Ci riferiamo alla news riguardante uno degli scaffali più iconici di Ikea, la famosa libreria disegnata negli anni Novanta – e diffusasi nei primi Duemila – di Niels Gammelgaard. Allora si chiamava Enetri ed era disponibile in colorazioni basiche (legno, grigia, bianca o nera). Oggi la si trova sui siti di vendita di mobili usati a prezzi abbastanza alti, dai 600 ai 1500 euro, suppergiù. A distanza di quasi trent’anni l’azienda svedese ha lanciato una nuova versione: si chiamerà Byakorre e i semplici ripiani – appoggiati a una spoglia struttura metallica identica a quella che aveva reso iconica la Enetri – saranno multicolore.

Questa parentesi per dire: anche questo mese le giornaliste e i giornalisti della redazione del Giornale di Brescia hanno voluto condividere con lettori e lettrici i libri che stanno leggendo. Per riempire le librerie, che non sono mai abbastanza. Ecco la nostra selezione di febbraio.

«La simmetria dei desideri»

Di Eshkol Nevo

La copertina di La simmetria dei desideri
La copertina di La simmetria dei desideri

(traduzione di Ofra Bannet e Raffaella Scardi, Feltrinelli, pp. 384, 20 euro)

Torna in libreria, per Feltrinelli, il fortunato romanzo di formazione dello scrittore israeliano Eshkol Nevo. A quindici anni dalla prima pubblicazione in Italia (per Neri Pozza), il libro mantiene una sua freschezza quasi ingenua, ma la (ri)lettura, per chi lo ha amato all’epoca, lascia un retrogusto di amarezza. Non solo per il tempo trascorso (siamo tutti più vecchi, compresi i quattro protagonisti del romanzo) ma per quello che nel frattempo è accaduto, in Israele e nel mondo.

È il 1998 e quattro amici per la pelle – l’irrisolto Ofir pubblicitario in carriera, il compatto Churchill ambizioso aspirante avvocato, l’estroverso Amichai intrappolato nel ruolo di giovane padre di famiglia, e lo schivo Yuval, la voce narrante – si trovano insieme per assistere alla finale dei Mondiali di calcio. Per gioco, ognuno affida tre desideri sul proprio futuro ad un bigliettino che sarà aperto solo dopo quattro anni, ai successivi Mondiali, quando verificheranno se le loro aspirazioni si saranno avverate, e soprattutto se la loro amicizia sarà ancora solida come adesso. A vent’anni, con tutta la vita davanti, il gioco prende il sapore di una scommessa. E tale si rivelerà, in un intreccio di eventi e sorprese.

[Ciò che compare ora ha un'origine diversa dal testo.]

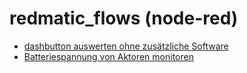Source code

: # redmatic_flows (node-red)

* [dashbutton auswerten ohne zusätzliche Software](https://github.com/holgerimbery/redmatic_flows/blob/master/dashbutton_auswerten/README.md) 
* [Batteriespannung von Aktoren monitoren](https://github.com/holgerimbery/redmatic_flows/blob/master/battery_monitoring/README.md)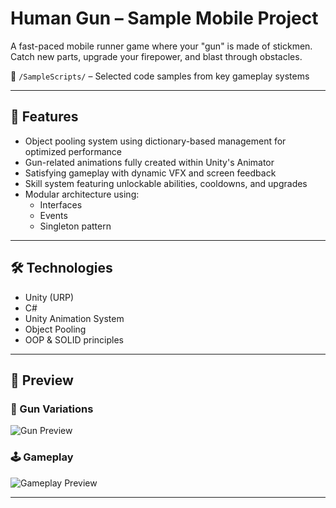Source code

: # Human Gun – Sample Mobile Project

A fast-paced mobile runner game where your "gun" is made of stickmen. Catch new parts, upgrade your firepower, and blast through obstacles.

📂 `/SampleScripts/` – Selected code samples from key gameplay systems

---

## 🧠 Features

- Object pooling system using dictionary-based management for optimized performance  
- Gun-related animations fully created within Unity's Animator  
- Satisfying gameplay with dynamic VFX and screen feedback  
- Skill system featuring unlockable abilities, cooldowns, and upgrades  
- Modular architecture using:
  - Interfaces
  - Events
  - Singleton pattern

---

## 🛠️ Technologies

- Unity (URP)  
- C#  
- Unity Animation System  
- Object Pooling  
- OOP & SOLID principles  

---

## 🎥 Preview

### 🔫 Gun Variations  
![Gun Preview](https://github.com/user-attachments/assets/3dedcb33-bf43-4893-b306-de5593d4e2ed)

### 🕹️ Gameplay  
![Gameplay Preview](https://github.com/user-attachments/assets/70cae4bb-35ad-4cb5-91d3-0f44fbc0826e)

---

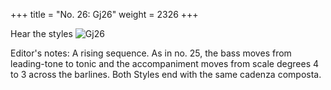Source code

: +++
title = "No. 26: Gj26"
weight = 2326
+++

Hear the styles
![Gj26](/img/026DurDimM.jpg)

Editor's notes: A rising sequence. As in no. 25, the bass moves from leading-tone to tonic and the accompaniment moves from scale degrees 4 to 3 across the barlines. Both Styles end with the same cadenza composta.
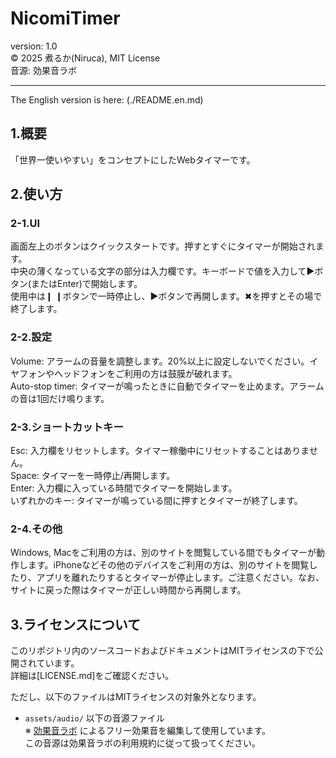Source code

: # NicomiTimer
version: 1.0  
©︎ 2025 煮るか(Niruca), MIT License  
音源: 効果音ラボ  
  
  
-------------------------------
The English version is here: (./README.en.md)
## 1.概要
「世界一使いやすい」をコンセプトにしたWebタイマーです。  
  

## 2.使い方
### 2-1.UI
画面左上のボタンはクイックスタートです。押すとすぐにタイマーが開始されます。  
中央の薄くなっている文字の部分は入力欄です。キーボードで値を入力して▶︎ボタン(またはEnter)で開始します。  
使用中は❙ ❙ボタンで一時停止し、▶︎ボタンで再開します。✖︎を押すとその場で終了します。  
  
### 2-2.設定
Volume: アラームの音量を調整します。20%以上に設定しないでください。イヤフォンやヘッドフォンをご利用の方は鼓膜が破れます。  
Auto-stop timer: タイマーが鳴ったときに自動でタイマーを止めます。アラームの音は1回だけ鳴ります。  
  
### 2-3.ショートカットキー
Esc: 入力欄をリセットします。タイマー稼働中にリセットすることはありません。  
Space: タイマーを一時停止/再開します。  
Enter: 入力欄に入っている時間でタイマーを開始します。  
いずれかのキー: タイマーが鳴っている間に押すとタイマーが終了します。  
  
### 2-4.その他
Windows, Macをご利用の方は、別のサイトを閲覧している間でもタイマーが動作します。iPhoneなどその他のデバイスをご利用の方は、別のサイトを閲覧したり、アプリを離れたりするとタイマーが停止します。ご注意ください。なお、サイトに戻った際はタイマーが正しい時間から再開します。  
  
  
## 3.ライセンスについて
このリポジトリ内のソースコードおよびドキュメントはMITライセンスの下で公開されています。  
詳細は[LICENSE.md]をご確認ください。  

ただし、以下のファイルはMITライセンスの対象外となります。
- `assets/audio/` 以下の音源ファイル  
  ※ [効果音ラボ](https://soundeffect-lab.info/) によるフリー効果音を編集して使用しています。  
  この音源は効果音ラボの利用規約に従って扱ってください。
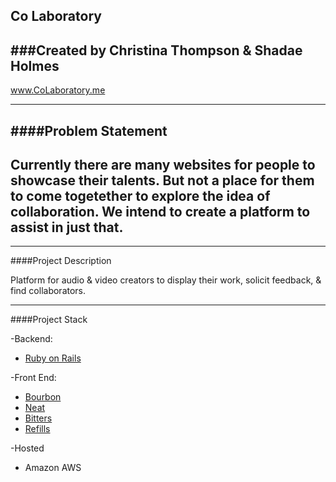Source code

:Co Laboratory
-----

###Created by Christina Thompson & Shadae Holmes
---
www.CoLaboratory.me

---
####Problem Statement
---
Currently there are many websites for people to showcase their talents. But not a place for them to come togetether to explore the idea of collaboration. We intend to create a platform to assist in just that.
---
---

####Project Description

Platform for audio & video creators to display their work, solicit feedback, & find collaborators.

---


####Project Stack

-Backend:
 * [Ruby on Rails](https://www.google.com)


-Front End:
 *  [Bourbon](http://bourbon.io/)
 *  [Neat](http://neat.bourbon.io/)
 *  [Bitters](http://bitters.bourbon.io/)
 *  [Refills](http://refills.bourbon.io/)

-Hosted
 * Amazon AWS 
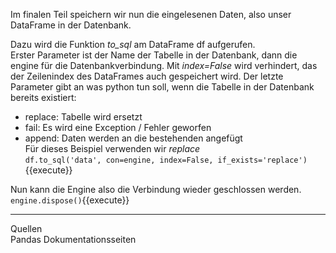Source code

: Im finalen Teil speichern wir nun die eingelesenen Daten, also unser DataFrame in der Datenbank.  

Dazu wird die Funktion *to_sql* am DataFrame df aufgerufen.  
Erster Parameter ist der Name der Tabelle in der Datenbank, dann die engine für die Datenbankverbindung. Mit *index=False* wird verhindert, das der Zeilenindex des DataFrames auch gespeichert wird. Der letzte Parameter gibt an was python tun soll, wenn die Tabelle in der Datenbank bereits existiert:
- replace: Tabelle wird ersetzt
- fail: Es wird eine Exception / Fehler geworfen
- append: Daten werden an die bestehenden angefügt  
Für dieses Beispiel verwenden wir *replace*  
`df.to_sql('data', con=engine, index=False, if_exists='replace')`{{execute}}  

Nun kann die Engine also die Verbindung wieder geschlossen werden. `engine.dispose()`{{execute}}


---
Quellen  
Pandas Dokumentationsseiten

«La simmetria dei desideri» è un inno all’amicizia, più forte del destino. È un’ode alla scrittura, con l’escamotage del «manoscritto ritrovato» e le voci sovrapposte dell’autore/narratore e dell’amico che si occupa della revisione del testo, apportando note e commenti che svelano come la verità dei fatti non esista. È il tentativo di dare un senso all’insondabile mistero dell’esistenza, con le diversioni, le scelte di testa o di pancia, gli errori che ognuno commette, ricomposti in un disegno che solo a distanza (di tempo, di spazio) trova una forma.

Rileggere il libro a quindici anni dalla prima pubblicazione è come aprire i bigliettini dei desideri per verificare se sono stati esauditi. Eshkol Nevo, nel frattempo, ha scritto altri romanzi, più o meno riusciti. L’ultimo libro pubblicato in ordine di tempo, la raccolta di racconti «Legami» (sempre per Feltrinelli), ci pare quello che più recupera il sapore intenso del primo romanzo, in chiave matura.

Ma rileggerlo dopo il 7 ottobre 2023 e quello che ne è conseguito per Israele e la Palestina, è anche tentare di verificare il punto di vista di un autore ebreo israeliano su una delle tragedie del mondo contemporaneo. Se, insomma, attraverso la scrittura si possa essere – per citare un passaggio del romanzo – «profeti di ciò che è stato». Nelle pagine, la questione palestinese emerge solo a tratti, come relegata sullo sfondo. Ma quando emerge, lo fa violentemente. Come nella descrizione dell’assalto all’abitazione di una famiglia palestinese dei Territori, a cui partecipa il protagonista durante il servizio militare. Violenza gratuita e per futili motivi, di cui coglie – a distanza – la disumanità. Se no, un silenzio assordante. Forse figlio dell’assuefazione. O di un senso d’impotenza che solo l’amicizia rende sopportabile.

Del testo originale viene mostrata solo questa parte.